→ ACTIVITY:
For each line below that holds the string "form", add one to a tally; report that tally alone.

→ INPUT:
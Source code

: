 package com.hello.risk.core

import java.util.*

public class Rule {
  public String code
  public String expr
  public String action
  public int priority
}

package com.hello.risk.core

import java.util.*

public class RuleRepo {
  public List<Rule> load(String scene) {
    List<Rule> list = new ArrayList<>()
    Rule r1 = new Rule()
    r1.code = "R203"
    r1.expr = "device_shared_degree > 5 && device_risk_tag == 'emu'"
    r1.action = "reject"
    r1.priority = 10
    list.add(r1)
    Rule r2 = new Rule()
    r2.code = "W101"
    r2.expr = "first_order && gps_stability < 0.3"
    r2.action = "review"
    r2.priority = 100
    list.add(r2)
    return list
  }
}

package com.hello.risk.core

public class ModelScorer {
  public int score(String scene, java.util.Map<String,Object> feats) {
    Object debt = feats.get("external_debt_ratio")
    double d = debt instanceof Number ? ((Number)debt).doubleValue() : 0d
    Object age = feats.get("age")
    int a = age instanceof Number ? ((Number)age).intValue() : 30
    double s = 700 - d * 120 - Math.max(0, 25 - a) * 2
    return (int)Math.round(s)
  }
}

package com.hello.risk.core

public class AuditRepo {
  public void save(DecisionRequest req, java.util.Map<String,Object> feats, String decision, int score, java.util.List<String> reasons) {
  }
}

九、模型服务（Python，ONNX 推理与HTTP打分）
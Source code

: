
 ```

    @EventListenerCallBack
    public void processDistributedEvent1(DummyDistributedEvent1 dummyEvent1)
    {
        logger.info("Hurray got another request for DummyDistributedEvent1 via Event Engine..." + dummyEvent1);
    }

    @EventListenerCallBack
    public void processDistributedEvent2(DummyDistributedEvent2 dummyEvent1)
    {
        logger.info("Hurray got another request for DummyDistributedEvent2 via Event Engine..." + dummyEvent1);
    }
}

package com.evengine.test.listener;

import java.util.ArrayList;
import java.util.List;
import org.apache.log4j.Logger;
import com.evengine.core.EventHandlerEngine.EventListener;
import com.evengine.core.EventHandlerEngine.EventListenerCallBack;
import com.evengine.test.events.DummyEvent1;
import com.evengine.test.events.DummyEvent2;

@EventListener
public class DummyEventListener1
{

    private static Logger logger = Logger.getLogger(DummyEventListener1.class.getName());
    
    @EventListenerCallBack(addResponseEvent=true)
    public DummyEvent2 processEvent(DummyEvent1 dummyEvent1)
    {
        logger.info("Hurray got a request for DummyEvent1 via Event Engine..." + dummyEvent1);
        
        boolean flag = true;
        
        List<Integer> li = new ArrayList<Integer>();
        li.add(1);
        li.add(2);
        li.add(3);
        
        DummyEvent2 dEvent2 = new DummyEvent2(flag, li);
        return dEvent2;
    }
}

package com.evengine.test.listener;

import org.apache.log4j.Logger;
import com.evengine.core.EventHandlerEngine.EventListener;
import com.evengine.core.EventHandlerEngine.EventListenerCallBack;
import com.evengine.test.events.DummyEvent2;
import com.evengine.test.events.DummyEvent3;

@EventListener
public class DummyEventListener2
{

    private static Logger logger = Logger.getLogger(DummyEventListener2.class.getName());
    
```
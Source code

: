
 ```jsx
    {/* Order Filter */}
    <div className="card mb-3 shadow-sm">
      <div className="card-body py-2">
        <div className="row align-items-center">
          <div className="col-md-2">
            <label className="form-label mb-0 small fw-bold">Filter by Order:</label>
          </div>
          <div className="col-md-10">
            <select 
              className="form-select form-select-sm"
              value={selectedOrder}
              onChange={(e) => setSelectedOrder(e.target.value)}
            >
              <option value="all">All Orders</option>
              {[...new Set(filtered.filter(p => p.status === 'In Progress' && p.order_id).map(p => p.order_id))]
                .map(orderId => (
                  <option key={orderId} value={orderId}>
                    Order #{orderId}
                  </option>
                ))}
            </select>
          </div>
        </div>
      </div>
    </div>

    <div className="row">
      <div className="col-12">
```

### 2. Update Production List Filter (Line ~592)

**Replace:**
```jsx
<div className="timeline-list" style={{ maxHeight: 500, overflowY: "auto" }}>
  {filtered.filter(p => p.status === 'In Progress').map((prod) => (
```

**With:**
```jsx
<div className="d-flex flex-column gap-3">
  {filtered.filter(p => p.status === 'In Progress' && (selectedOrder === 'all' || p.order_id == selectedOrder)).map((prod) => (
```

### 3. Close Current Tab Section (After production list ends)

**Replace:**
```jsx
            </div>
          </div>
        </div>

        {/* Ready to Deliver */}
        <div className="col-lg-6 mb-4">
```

→ EXERCISE ANSWER:
2